Arenato nella sua posizione di cassiere di hard discount, circondato dalle anonime facce dei clienti e affiancato solo dall’amico Alvaro, dall’insistente Sonia e dalla delicata Manuela, Jilium sembra muoversi in un mondo privo di prospettive, ma anche di “incidenti”. Un mondo immobile e sempre uguale a se stesso.
Finché, una sera, individua una giovane donna dai capelli blu, svenuta, o forse morta, proprio di fronte alla porta di casa.
In quella donna crede di riconoscerne un’altra, incontrata poco tempo prima in un negozio di elettronica. Ma questo non conta: senza troppe esitazioni, Jilium decide di raccoglierla e portarla dentro.
Da questa minuscola variazione nella sua insignificante routine ha inizio una catena di eventi che lo precipiterà in un mare di guai.
Il fraseggio di Nardoni, curiosamente familiare, confidenziale per cadenza e costruzione più che per scelte di lessico e registro, è perfettamente adeguato a una narrazione che, nel correre dell’intreccio, si rivela sempre meno oggettiva, sempre meno “reportage di fatti” -benché fittizi- e sempre più “racconto”, filtrato (e irrimediabilmente segnato) dal punto di vista del narratore.
Ne risulta un romanzo surreale e volutamente confuso, rapido e inedito, brevissimo ma imprevedibile, convincente e mai banale.
E insomma, per una volta, contrariamente a tutte le aspettative, l’iperbolica quarta sembra non essere immeritata; anzi…
Capelli Blu, di Valerio Nardoni è in uscita oggi per E/O.
(1)In genere estese dai soliti habitué delle performance prezzolate, giornalisti e critici la cui credibilità, inspiegabilmente (o forse molto spiegabilmente, dato che è lo stesso sistema che li paga per osannare o demolire ad averli incaricati del -per loro- dubbio onere della critica), non viene mai messa in questione…

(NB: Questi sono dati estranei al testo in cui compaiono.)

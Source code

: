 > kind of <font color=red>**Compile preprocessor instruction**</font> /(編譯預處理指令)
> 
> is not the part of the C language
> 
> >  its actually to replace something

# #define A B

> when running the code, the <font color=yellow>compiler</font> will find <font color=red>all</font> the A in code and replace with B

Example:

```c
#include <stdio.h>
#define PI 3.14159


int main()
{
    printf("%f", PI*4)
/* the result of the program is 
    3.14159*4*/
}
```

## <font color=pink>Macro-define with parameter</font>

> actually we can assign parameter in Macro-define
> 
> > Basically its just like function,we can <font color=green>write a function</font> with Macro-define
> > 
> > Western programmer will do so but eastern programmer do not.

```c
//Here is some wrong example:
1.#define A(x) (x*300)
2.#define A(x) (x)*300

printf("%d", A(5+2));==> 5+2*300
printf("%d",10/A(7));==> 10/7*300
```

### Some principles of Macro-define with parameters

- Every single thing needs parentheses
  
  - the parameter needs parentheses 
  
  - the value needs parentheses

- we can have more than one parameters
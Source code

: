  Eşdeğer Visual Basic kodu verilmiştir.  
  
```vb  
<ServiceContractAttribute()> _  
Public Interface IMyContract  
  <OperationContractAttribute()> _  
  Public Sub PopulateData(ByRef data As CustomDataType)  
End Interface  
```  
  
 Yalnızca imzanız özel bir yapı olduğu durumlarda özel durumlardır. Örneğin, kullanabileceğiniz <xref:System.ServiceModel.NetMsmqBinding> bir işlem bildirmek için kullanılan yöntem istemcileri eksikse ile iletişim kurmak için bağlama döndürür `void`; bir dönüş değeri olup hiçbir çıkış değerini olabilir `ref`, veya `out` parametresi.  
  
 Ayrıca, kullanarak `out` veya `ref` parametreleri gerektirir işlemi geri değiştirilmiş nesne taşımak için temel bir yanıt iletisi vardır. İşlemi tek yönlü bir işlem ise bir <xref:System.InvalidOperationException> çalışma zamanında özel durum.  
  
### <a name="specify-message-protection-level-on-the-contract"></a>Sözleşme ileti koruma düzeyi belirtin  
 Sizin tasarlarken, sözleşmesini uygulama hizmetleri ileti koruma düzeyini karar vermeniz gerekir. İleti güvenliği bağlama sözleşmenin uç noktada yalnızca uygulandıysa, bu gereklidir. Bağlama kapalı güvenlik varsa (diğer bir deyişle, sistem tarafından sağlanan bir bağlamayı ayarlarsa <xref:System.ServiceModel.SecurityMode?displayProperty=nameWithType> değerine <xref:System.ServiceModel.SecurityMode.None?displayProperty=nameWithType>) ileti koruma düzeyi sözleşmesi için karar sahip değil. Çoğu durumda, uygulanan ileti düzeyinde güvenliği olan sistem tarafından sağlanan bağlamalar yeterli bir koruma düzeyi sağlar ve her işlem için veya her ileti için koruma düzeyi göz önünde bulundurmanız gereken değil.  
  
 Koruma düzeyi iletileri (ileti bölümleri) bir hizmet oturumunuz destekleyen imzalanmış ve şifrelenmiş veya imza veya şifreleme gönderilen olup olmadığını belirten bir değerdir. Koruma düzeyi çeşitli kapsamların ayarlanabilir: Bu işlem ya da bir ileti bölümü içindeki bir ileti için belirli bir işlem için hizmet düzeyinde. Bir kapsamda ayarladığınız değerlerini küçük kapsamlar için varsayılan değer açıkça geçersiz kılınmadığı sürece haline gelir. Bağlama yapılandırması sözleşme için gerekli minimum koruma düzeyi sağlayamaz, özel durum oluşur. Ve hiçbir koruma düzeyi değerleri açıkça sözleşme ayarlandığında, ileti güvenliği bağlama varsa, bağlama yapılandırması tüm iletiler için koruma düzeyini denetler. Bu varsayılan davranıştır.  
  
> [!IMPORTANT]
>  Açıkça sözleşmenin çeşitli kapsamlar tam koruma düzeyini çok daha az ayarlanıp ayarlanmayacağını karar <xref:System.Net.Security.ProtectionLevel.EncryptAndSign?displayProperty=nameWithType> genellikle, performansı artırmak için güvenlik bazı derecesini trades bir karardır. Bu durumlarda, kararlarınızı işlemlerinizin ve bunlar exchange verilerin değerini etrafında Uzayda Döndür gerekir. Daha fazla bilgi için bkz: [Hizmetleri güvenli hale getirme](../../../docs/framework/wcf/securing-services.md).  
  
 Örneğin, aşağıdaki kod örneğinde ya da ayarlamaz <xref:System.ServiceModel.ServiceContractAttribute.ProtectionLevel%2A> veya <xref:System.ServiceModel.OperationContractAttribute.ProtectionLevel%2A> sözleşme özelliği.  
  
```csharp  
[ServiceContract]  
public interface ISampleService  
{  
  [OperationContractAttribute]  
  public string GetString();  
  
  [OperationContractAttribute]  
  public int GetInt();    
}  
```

(2)A pagina 91 la residenza del protagonista viene fissata all’“Argingrosso”, motivo per cui verrebbe da pensare a Firenze.
(3)Valerio Nardoni, Capelli Blu, E/o, Roma 2012, p. 43.
(4)Ibidem.
(5)Ivi, p. 17
(6)Assolutamente oggettive restano invece, o così pare, le note di scena inserite in corsivo -forse l’unica concessione al postmoderno nel quadro di una narrazione che, almeno in superficie risulta eminentemente moderna- la cui funzione all’interno del testo (se di funzione è lecito parlare) risulta chiara soltanto a lettura ultimata.